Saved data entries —
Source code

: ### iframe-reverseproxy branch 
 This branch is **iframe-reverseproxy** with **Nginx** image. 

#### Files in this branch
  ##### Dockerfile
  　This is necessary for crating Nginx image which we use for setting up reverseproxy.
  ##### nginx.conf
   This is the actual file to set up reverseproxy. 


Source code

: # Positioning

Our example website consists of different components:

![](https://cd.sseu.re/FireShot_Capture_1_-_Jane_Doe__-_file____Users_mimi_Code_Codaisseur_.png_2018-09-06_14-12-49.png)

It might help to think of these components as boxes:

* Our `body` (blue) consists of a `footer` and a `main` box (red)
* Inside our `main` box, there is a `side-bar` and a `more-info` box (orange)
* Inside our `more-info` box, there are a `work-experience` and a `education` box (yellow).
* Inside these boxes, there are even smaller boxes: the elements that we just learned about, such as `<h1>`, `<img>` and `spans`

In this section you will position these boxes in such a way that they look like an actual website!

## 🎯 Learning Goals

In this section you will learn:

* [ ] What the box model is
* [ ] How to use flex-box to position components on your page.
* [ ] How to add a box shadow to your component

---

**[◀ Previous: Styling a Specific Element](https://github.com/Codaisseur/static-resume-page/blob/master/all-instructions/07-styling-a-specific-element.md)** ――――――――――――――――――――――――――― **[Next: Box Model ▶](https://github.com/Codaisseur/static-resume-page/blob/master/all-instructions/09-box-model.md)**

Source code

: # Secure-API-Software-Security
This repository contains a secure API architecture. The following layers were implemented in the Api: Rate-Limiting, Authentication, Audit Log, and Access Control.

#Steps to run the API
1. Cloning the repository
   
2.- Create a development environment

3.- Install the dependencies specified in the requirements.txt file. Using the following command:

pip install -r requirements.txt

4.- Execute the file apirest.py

TASK OBJECTIVE — Could you retype each record exactly as it appears?

EXERCISE OUTPUT —
Source code

: ### iframe-reverseproxy branch 
 This branch is **iframe-reverseproxy** with **Nginx** image. 

#### Files in this branch
  ##### Dockerfile
  　This is necessary for crating Nginx image which we use for setting up reverseproxy.
  ##### nginx.conf
   This is the actual file to set up reverseproxy. 


Source code

: # Positioning

Our example website consists of different components:

![](https://cd.sseu.re/FireShot_Capture_1_-_Jane_Doe__-_file____Users_mimi_Code_Codaisseur_.png_2018-09-06_14-12-49.png)

It might help to think of these components as boxes:

* Our `body` (blue) consists of a `footer` and a `main` box (red)
* Inside our `main` box, there is a `side-bar` and a `more-info` box (orange)
* Inside our `more-info` box, there are a `work-experience` and a `education` box (yellow).
* Inside these boxes, there are even smaller boxes: the elements that we just learned about, such as `<h1>`, `<img>` and `spans`

In this section you will position these boxes in such a way that they look like an actual website!

## 🎯 Learning Goals

In this section you will learn:

* [ ] What the box model is
* [ ] How to use flex-box to position components on your page.
* [ ] How to add a box shadow to your component

---

**[◀ Previous: Styling a Specific Element](https://github.com/Codaisseur/static-resume-page/blob/master/all-instructions/07-styling-a-specific-element.md)** ――――――――――――――――――――――――――― **[Next: Box Model ▶](https://github.com/Codaisseur/static-resume-page/blob/master/all-instructions/09-box-model.md)**

Source code

: # Secure-API-Software-Security
This repository contains a secure API architecture. The following layers were implemented in the Api: Rate-Limiting, Authentication, Audit Log, and Access Control.

#Steps to run the API
1. Cloning the repository
   
2.- Create a development environment

3.- Install the dependencies specified in the requirements.txt file. Using the following command:

pip install -r requirements.txt

4.- Execute the file apirest.py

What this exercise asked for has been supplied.